# Aim of the exercise
Pictures aside, copy every record word for word.

Dataset entries
^^^^^^^^
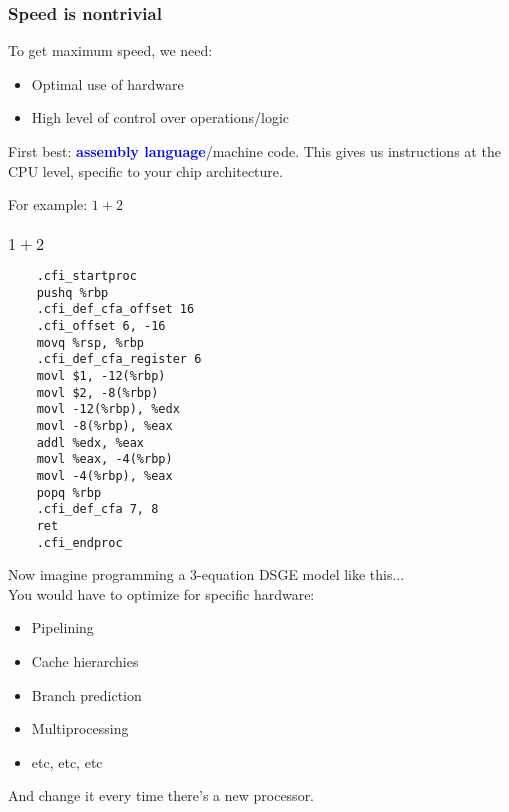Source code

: \documentclass[
  xcolor={svgnames},
  hyperref={colorlinks,citecolor=DeepPink4,linkcolor=DarkRed,urlcolor=DarkBlue}
  ]{beamer}  %
\newcommand\boldblue[1]{\textcolor{blue}{\textbf{#1}}}
\begin{document}
\begin{frame}
  \frametitle{Speed is nontrivial}

  To get maximum speed, we need:
  \begin{itemize}
    \item Optimal use of hardware
    \item High level of control over operations/logic
  \end{itemize}

  \vspace{1em}
  First best: \boldblue{assembly language}/machine code. This gives us
  instructions at the CPU level, specific to your chip architecture.

  \vspace{1em}
  For example: $1 + 2$

\end{frame}

\begin{frame}[fragile]
  \frametitle{$1 + 2$}

  \lstset{style=julia}
  \begin{lstlisting}
    .cfi_startproc
    pushq %rbp
    .cfi_def_cfa_offset 16
    .cfi_offset 6, -16
    movq %rsp, %rbp
    .cfi_def_cfa_register 6
    movl $1, -12(%rbp)
    movl $2, -8(%rbp)
    movl -12(%rbp), %edx
    movl -8(%rbp), %eax
    addl %edx, %eax
    movl %eax, -4(%rbp)
    movl -4(%rbp), %eax
    popq %rbp
    .cfi_def_cfa 7, 8
    ret
    .cfi_endproc
  \end{lstlisting}

\end{frame}

\begin{frame}
  Now imagine programming a 3-equation DSGE model like this... \\

  \vspace{1em}
  You would have to optimize for specific hardware:
  \begin{itemize}
    \item Pipelining
    \item Cache hierarchies
    \item Branch prediction
    \item Multiprocessing
    \item etc, etc, etc
  \end{itemize}

  \vspace{1em}
  \pause
  And change it every time there's a new processor.

\end{frame}
\end{document}
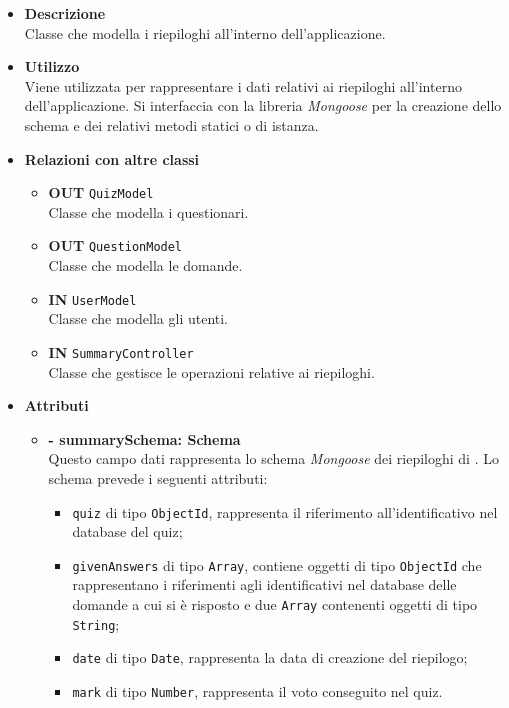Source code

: \begin{itemize}
	\item \textbf{Descrizione} \\
	Classe che modella i riepiloghi all'interno dell'applicazione.
	\item \textbf{Utilizzo} \\
	Viene utilizzata per rappresentare i dati relativi ai riepiloghi all'interno dell'applicazione. Si interfaccia con la libreria \textit{Mongoose} per la creazione dello schema e dei relativi metodi statici o di istanza.
	\item \textbf{Relazioni con altre classi}
		\begin{itemize}
			\item \textbf{OUT} \texttt{QuizModel}\\
			Classe che modella i questionari.
			\item \textbf{OUT} \texttt{QuestionModel}\\
			Classe che modella le domande.
			\item \textbf{IN} \texttt{UserModel}\\
			Classe che modella gli utenti.
			\item \textbf{IN} \texttt{SummaryController}\\
			Classe che gestisce le operazioni relative ai riepiloghi.
		\end{itemize}
	\item \textbf{Attributi}
		\begin{itemize}
			\item \textbf{- summarySchema: Schema} \\
			Questo campo dati rappresenta lo schema \textit{Mongoose} dei riepiloghi di \progetto. Lo schema prevede i seguenti attributi:
				\begin{itemize}
					\item \texttt{quiz} di tipo \texttt{ObjectId}, rappresenta il riferimento all'identificativo nel database del quiz;
					\item \texttt{givenAnswers} di tipo \texttt{Array}, contiene oggetti di tipo \texttt{ObjectId} che rappresentano i riferimenti agli identificativi nel database delle domande a cui si è risposto e due \texttt{Array} contenenti oggetti di tipo \texttt{String};	
					\item \texttt{date} di tipo \texttt{Date}, rappresenta la data di creazione del riepilogo;
					\item \texttt{mark} di tipo \texttt{Number}, rappresenta il voto conseguito nel quiz.

\end{itemize}
\end{itemize}
\end{itemize}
^^^^^^^^
# Task solution
Source code

: \documentclass[
  xcolor={svgnames},
  hyperref={colorlinks,citecolor=DeepPink4,linkcolor=DarkRed,urlcolor=DarkBlue}
  ]{beamer}  %
\newcommand\boldblue[1]{\textcolor{blue}{\textbf{#1}}}
\begin{document}
\begin{frame}
  \frametitle{Speed is nontrivial}

  To get maximum speed, we need:
  \begin{itemize}
    \item Optimal use of hardware
    \item High level of control over operations/logic
  \end{itemize}

  \vspace{1em}
  First best: \boldblue{assembly language}/machine code. This gives us
  instructions at the CPU level, specific to your chip architecture.

  \vspace{1em}
  For example: $1 + 2$

\end{frame}

\begin{frame}[fragile]
  \frametitle{$1 + 2$}

  \lstset{style=julia}
  \begin{lstlisting}
    .cfi_startproc
    pushq %rbp
    .cfi_def_cfa_offset 16
    .cfi_offset 6, -16
    movq %rsp, %rbp
    .cfi_def_cfa_register 6
    movl $1, -12(%rbp)
    movl $2, -8(%rbp)
    movl -12(%rbp), %edx
    movl -8(%rbp), %eax
    addl %edx, %eax
    movl %eax, -4(%rbp)
    movl -4(%rbp), %eax
    popq %rbp
    .cfi_def_cfa 7, 8
    ret
    .cfi_endproc
  \end{lstlisting}

\end{frame}

\begin{frame}
  Now imagine programming a 3-equation DSGE model like this... \\

  \vspace{1em}
  You would have to optimize for specific hardware:
  \begin{itemize}
    \item Pipelining
    \item Cache hierarchies
    \item Branch prediction
    \item Multiprocessing
    \item etc, etc, etc
  \end{itemize}

  \vspace{1em}
  \pause
  And change it every time there's a new processor.

\end{frame}
\end{document}
Source code

: \begin{itemize}
	\item \textbf{Descrizione} \\
	Classe che modella i riepiloghi all'interno dell'applicazione.
	\item \textbf{Utilizzo} \\
	Viene utilizzata per rappresentare i dati relativi ai riepiloghi all'interno dell'applicazione. Si interfaccia con la libreria \textit{Mongoose} per la creazione dello schema e dei relativi metodi statici o di istanza.
	\item \textbf{Relazioni con altre classi}
		\begin{itemize}
			\item \textbf{OUT} \texttt{QuizModel}\\
			Classe che modella i questionari.
			\item \textbf{OUT} \texttt{QuestionModel}\\
			Classe che modella le domande.
			\item \textbf{IN} \texttt{UserModel}\\
			Classe che modella gli utenti.
			\item \textbf{IN} \texttt{SummaryController}\\
			Classe che gestisce le operazioni relative ai riepiloghi.
		\end{itemize}
	\item \textbf{Attributi}
		\begin{itemize}
			\item \textbf{- summarySchema: Schema} \\
			Questo campo dati rappresenta lo schema \textit{Mongoose} dei riepiloghi di \progetto. Lo schema prevede i seguenti attributi:
				\begin{itemize}
					\item \texttt{quiz} di tipo \texttt{ObjectId}, rappresenta il riferimento all'identificativo nel database del quiz;
					\item \texttt{givenAnswers} di tipo \texttt{Array}, contiene oggetti di tipo \texttt{ObjectId} che rappresentano i riferimenti agli identificativi nel database delle domande a cui si è risposto e due \texttt{Array} contenenti oggetti di tipo \texttt{String};	
					\item \texttt{date} di tipo \texttt{Date}, rappresenta la data di creazione del riepilogo;
					\item \texttt{mark} di tipo \texttt{Number}, rappresenta il voto conseguito nel quiz.

\end{itemize}
\end{itemize}
\end{itemize}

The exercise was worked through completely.